Ansible: Always get Failed status for jobs and roles

Problem:
Good day, Guys!

I’m using Foreman for couple of months.
In Foreman I use Ansible roles and Ansible playbooks as well:
=> Host => Schedule remote job =>Ansible playbook => Ansible - Run playbook

Each time I do this I receive “Failed” in the Job status.
Even if Ansible Role/Playbook works well.

Could you, please, help me to solve this issue?

Also, Guys, is there any way to run playbooks which are alredy present in yml files on same server (e.g. located in ~/Ansible/ folder)?

Expected outcome:
Fix problem with Ansible jobs status.

Foreman and Proxy versions:
Version 1.24.3 © 2009-2020 Paul Kelly and Ohad Levy
Instance 1ff98334-1042-49a4-ae5c-dc141c65ccf5

Foreman and Proxy plugin versions:
Ansible - Version3.0.1
DHCP - Version1.24.3
Dynflow - Version0.2.4
HTTPBoot - Version1.24.3
SSH - Version0.3.0
TFTP - Version1.24.3

Distribution and version:
CentOS Linux release 7.8.2003 (Core)

Other relevant data:

Hi,
when you try running a playbook there’s a table with hosts at the bottom of the page. If you click on the host’s name, it will take you to a page showing the output of the job on that host. It is really hard to guess what went wrong just from what you said, but that page should give you more insight into it

Hi,

According to job output - everything is ok.
Tasks run correctly. But job status is always the same…

Is there any way to capture detailed logs for such tasks?
To investigate and fix?

Ah, for some reason I thought that playbooks/roles run fine outside of foreman.

In the job details there’s “job task” button, on the page where it takes you click “sub tasks”, there pick a single task and look around, hopefully you’ll find something useful there.

On a side note, does it take like 10 minutes for the job to run even if it does almost nothing?

No, jobs works well. Quite fast.

I will run some simple task and will take a screenshot for it. Hope it will help.

Guys,

I want to provide small update regarding problem with Ansible jobs status:
I have same for Ansible Roles as well.

New Ansible Role was created and assigned to host.
Then in host menu I run “Run Ansible Role” command.
In the output window - everything is ok (Failed=0, Skipped=0).

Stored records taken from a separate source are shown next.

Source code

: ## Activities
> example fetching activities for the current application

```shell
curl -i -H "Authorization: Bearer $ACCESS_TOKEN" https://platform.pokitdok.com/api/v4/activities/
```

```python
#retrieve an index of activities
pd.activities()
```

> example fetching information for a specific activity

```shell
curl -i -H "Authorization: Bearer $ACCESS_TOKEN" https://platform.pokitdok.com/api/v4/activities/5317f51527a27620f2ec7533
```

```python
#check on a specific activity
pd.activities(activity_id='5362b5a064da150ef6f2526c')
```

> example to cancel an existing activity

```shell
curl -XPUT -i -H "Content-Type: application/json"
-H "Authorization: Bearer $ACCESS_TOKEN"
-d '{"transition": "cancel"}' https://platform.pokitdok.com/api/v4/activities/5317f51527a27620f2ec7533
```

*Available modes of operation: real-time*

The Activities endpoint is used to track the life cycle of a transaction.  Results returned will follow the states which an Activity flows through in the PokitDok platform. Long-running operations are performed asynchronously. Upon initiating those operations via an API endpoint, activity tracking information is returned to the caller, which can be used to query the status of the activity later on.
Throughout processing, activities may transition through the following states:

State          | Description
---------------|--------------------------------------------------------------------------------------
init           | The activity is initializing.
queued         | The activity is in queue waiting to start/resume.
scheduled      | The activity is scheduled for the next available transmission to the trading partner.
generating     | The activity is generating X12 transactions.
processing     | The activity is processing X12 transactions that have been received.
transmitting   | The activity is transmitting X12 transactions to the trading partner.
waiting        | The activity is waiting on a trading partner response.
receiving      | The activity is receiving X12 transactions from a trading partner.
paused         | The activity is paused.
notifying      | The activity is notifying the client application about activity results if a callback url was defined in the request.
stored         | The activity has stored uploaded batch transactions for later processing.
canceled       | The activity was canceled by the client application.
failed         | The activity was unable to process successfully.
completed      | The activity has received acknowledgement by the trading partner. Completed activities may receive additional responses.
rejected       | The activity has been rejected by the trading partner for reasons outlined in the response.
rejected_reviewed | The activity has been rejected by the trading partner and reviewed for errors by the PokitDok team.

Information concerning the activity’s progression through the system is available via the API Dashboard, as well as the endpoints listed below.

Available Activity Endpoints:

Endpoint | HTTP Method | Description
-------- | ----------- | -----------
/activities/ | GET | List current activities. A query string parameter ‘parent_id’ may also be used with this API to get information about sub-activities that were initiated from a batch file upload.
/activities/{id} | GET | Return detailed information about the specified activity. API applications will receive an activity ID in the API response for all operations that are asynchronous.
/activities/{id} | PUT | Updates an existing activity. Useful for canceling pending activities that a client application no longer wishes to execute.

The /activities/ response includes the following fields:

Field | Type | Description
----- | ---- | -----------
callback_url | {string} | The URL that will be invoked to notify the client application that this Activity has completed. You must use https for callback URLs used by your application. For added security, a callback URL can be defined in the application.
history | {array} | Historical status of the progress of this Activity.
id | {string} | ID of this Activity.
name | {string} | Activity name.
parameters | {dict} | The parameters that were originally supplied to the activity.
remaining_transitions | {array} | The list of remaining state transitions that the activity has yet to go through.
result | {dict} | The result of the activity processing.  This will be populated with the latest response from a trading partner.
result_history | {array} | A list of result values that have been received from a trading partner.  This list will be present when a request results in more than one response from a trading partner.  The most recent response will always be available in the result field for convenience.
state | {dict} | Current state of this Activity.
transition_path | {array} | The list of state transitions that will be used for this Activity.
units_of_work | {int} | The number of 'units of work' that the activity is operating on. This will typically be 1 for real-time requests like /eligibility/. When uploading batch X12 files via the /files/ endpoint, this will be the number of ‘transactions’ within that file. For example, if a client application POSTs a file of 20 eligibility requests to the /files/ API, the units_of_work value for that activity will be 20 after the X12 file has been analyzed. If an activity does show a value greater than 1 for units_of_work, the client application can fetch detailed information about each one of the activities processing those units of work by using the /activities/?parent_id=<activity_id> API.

But in Jobs status, after several minutes I have Run Ansible Role Failed.

Also, I have next message:
Failed to initialize: NoMethodError - undefined method `’ for nil:NilClass
And, also, a bunch of errors in Jobs Status.

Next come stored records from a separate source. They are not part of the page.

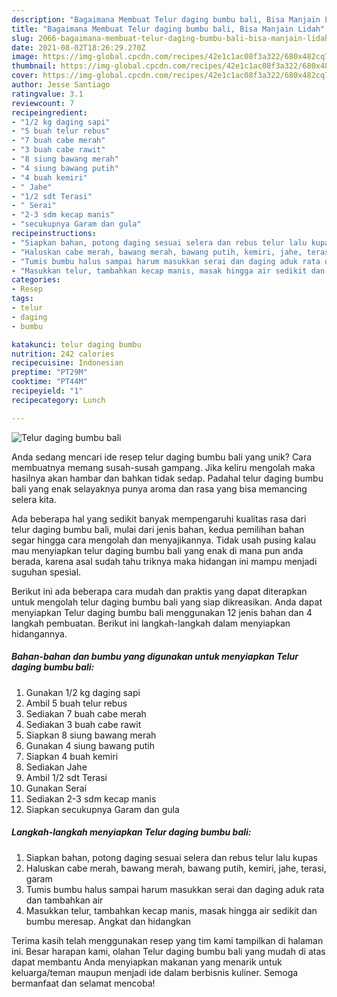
 ```yaml
---
description: "Bagaimana Membuat Telur daging bumbu bali, Bisa Manjain Lidah"
title: "Bagaimana Membuat Telur daging bumbu bali, Bisa Manjain Lidah"
slug: 2066-bagaimana-membuat-telur-daging-bumbu-bali-bisa-manjain-lidah
date: 2021-08-02T18:26:29.270Z
image: https://img-global.cpcdn.com/recipes/42e1c1ac08f3a322/680x482cq70/telur-daging-bumbu-bali-foto-resep-utama.jpg
thumbnail: https://img-global.cpcdn.com/recipes/42e1c1ac08f3a322/680x482cq70/telur-daging-bumbu-bali-foto-resep-utama.jpg
cover: https://img-global.cpcdn.com/recipes/42e1c1ac08f3a322/680x482cq70/telur-daging-bumbu-bali-foto-resep-utama.jpg
author: Jesse Santiago
ratingvalue: 3.1
reviewcount: 7
recipeingredient:
- "1/2 kg daging sapi"
- "5 buah telur rebus"
- "7 buah cabe merah"
- "3 buah cabe rawit"
- "8 siung bawang merah"
- "4 siung bawang putih"
- "4 buah kemiri"
- " Jahe"
- "1/2 sdt Terasi"
- " Serai"
- "2-3 sdm kecap manis"
- "secukupnya Garam dan gula"
recipeinstructions:
- "Siapkan bahan, potong daging sesuai selera dan rebus telur lalu kupas"
- "Haluskan cabe merah, bawang merah, bawang putih, kemiri, jahe, terasi, garam"
- "Tumis bumbu halus sampai harum masukkan serai dan daging aduk rata dan tambahkan air"
- "Masukkan telur, tambahkan kecap manis, masak hingga air sedikit dan bumbu meresap. Angkat dan hidangkan"
categories:
- Resep
tags:
- telur
- daging
- bumbu

katakunci: telur daging bumbu 
nutrition: 242 calories
recipecuisine: Indonesian
preptime: "PT29M"
cooktime: "PT44M"
recipeyield: "1"
recipecategory: Lunch

---
```



![Telur daging bumbu bali](https://img-global.cpcdn.com/recipes/42e1c1ac08f3a322/680x482cq70/telur-daging-bumbu-bali-foto-resep-utama.jpg)

Anda sedang mencari ide resep telur daging bumbu bali yang unik? Cara membuatnya memang susah-susah gampang. Jika keliru mengolah maka hasilnya akan hambar dan bahkan tidak sedap. Padahal telur daging bumbu bali yang enak selayaknya punya aroma dan rasa yang bisa memancing selera kita.



Ada beberapa hal yang sedikit banyak mempengaruhi kualitas rasa dari telur daging bumbu bali, mulai dari jenis bahan, kedua pemilihan bahan segar hingga cara mengolah dan menyajikannya. Tidak usah pusing kalau mau menyiapkan telur daging bumbu bali yang enak di mana pun anda berada, karena asal sudah tahu triknya maka hidangan ini mampu menjadi suguhan spesial.


Berikut ini ada beberapa cara mudah dan praktis yang dapat diterapkan untuk mengolah telur daging bumbu bali yang siap dikreasikan. Anda dapat menyiapkan Telur daging bumbu bali menggunakan 12 jenis bahan dan 4 langkah pembuatan. Berikut ini langkah-langkah dalam menyiapkan hidangannya.

<!--inarticleads1-->

##### Bahan-bahan dan bumbu yang digunakan untuk menyiapkan Telur daging bumbu bali:

1. Gunakan 1/2 kg daging sapi
1. Ambil 5 buah telur rebus
1. Sediakan 7 buah cabe merah
1. Sediakan 3 buah cabe rawit
1. Siapkan 8 siung bawang merah
1. Gunakan 4 siung bawang putih
1. Siapkan 4 buah kemiri
1. Sediakan  Jahe
1. Ambil 1/2 sdt Terasi
1. Gunakan  Serai
1. Sediakan 2-3 sdm kecap manis
1. Siapkan secukupnya Garam dan gula




<!--inarticleads2-->

##### Langkah-langkah menyiapkan Telur daging bumbu bali:

1. Siapkan bahan, potong daging sesuai selera dan rebus telur lalu kupas
1. Haluskan cabe merah, bawang merah, bawang putih, kemiri, jahe, terasi, garam
1. Tumis bumbu halus sampai harum masukkan serai dan daging aduk rata dan tambahkan air
1. Masukkan telur, tambahkan kecap manis, masak hingga air sedikit dan bumbu meresap. Angkat dan hidangkan




Terima kasih telah menggunakan resep yang tim kami tampilkan di halaman ini. Besar harapan kami, olahan Telur daging bumbu bali yang mudah di atas dapat membantu Anda menyiapkan makanan yang menarik untuk keluarga/teman maupun menjadi ide dalam berbisnis kuliner. Semoga bermanfaat dan selamat mencoba!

Could you, please, help me in solving of this problem?

Any more details around this? A stacktrace maybe? Where does it come from?

All the other screenshots don’t really say anything as this error is exactly the same every time running something on any host in the job fails.

Unfortunately, I don’t understand clearly.
I go to Monitor=>Jobs=>Press on job description=>Press on hostname (see below):

Also, I’ve found description of similar problem here:
https://projects.theforeman.org/issues/29028

According to this article problem was solved in module foreman-tasks-1.1.0.
As I understand correctly, this module is for Foreman 2.0+, but I use 1.24.3 and have another version of foreman-tasks…

From the issue you linked:

  1. About 10 minutes later, the RunHostJob should failed with the above error.

From what you stated earlier:

No, jobs works well. Quite fast.

So which is it?

I go to Monitor=>Jobs=>Press on job description=>Press on hostname (see below):

In there, press task details, there press dynflow console and try clicking around in there. Also production.log from around that time could be useful

In my case - Role was applied quickly (I saw the progress in output windows),
but yes - information about job in status updates slowly.

Dynflow - see below:

Sure, will check production.log

Ah, so that’s what I originally had in mind.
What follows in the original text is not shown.